House immigration advocates plan to employ deceptive language to lull skeptics. The term “provisional” permanent residency may be used along with a promise to delay the proverbial path to citizenship for five, ten or even 13 years. But provisional status (legalization) includes immediate work authorization for 12-20 million illegal immigrants. For the 20 million unemployed Americans, they’ll have to compete in an expanded labor pool. In short, legalization is amnesty.

The House is under continuous pressure to increase the H-1B visa cap, now set at 65,000, to 180,000, the total the Senate approved when it passed S.744 last June. Led by multibillionaire Mark Zuckerberg, the high-tech lobby has relentlessly pushed for more visas even though numerous reports have found that there’s no shortage of unemployed American tech workers.

In May 2013, just as the Senate was in its final deliberations, Georgetown University’s Center on Education and the Workforce issued its report which found that recent computer and mathematics graduates face 9.1 unemployment, while recent engineering graduates have an unemployment rate of 7.4 percent. With such high unemployment, adding more guest workers makes the job search for young graduates more difficult. Dozens of reports that reached the same conclusion have been released during the last two years, including one from the Economic Policy Institute, another from the Federal Reserve Bank and a third from the Columbia Journalism Review.

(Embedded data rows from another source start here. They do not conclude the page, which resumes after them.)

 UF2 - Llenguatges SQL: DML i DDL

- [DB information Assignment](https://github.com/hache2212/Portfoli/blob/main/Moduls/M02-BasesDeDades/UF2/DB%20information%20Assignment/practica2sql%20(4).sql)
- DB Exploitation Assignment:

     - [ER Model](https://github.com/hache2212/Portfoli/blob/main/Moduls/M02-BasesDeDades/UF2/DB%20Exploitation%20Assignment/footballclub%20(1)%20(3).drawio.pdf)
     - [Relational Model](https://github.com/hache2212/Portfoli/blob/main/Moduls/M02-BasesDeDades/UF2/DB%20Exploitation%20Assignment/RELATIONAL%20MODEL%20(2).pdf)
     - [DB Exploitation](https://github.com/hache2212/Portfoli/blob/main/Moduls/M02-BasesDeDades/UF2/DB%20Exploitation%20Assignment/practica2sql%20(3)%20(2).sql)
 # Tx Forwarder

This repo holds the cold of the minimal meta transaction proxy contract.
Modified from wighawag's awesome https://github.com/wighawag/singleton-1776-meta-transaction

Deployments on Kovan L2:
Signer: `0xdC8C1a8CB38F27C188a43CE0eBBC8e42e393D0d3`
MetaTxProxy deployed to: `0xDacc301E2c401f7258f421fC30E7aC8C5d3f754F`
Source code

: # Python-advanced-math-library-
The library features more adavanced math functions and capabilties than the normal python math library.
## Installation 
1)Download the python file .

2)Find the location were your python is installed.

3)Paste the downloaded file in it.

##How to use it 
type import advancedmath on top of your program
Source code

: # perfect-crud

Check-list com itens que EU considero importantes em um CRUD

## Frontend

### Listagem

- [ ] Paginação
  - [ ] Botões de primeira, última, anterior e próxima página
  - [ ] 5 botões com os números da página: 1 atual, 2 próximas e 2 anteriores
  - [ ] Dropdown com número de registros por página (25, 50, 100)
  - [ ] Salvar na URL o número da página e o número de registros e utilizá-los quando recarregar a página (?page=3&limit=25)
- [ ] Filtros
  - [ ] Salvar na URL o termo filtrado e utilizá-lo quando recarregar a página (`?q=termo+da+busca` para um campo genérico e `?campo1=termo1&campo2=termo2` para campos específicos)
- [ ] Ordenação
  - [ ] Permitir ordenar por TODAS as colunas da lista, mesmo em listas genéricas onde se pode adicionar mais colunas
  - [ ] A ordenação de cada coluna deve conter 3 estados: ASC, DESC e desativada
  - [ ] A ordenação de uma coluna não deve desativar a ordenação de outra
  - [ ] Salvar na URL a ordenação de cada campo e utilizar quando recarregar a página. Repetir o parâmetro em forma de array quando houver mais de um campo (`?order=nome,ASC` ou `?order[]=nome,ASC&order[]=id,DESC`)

Boehner and his like-minded colleagues have scheduled at least one more secret meeting before January’s end. But rank and file resistance is rising. By the time the calendar turns to February, immigration reform might be dead, at least until after the November election. That’s cold comfort, however, because if there’s one thing patriots know it’s that we can only wound amnesty lobbyists. They always get up to fight another day. But then, so do we.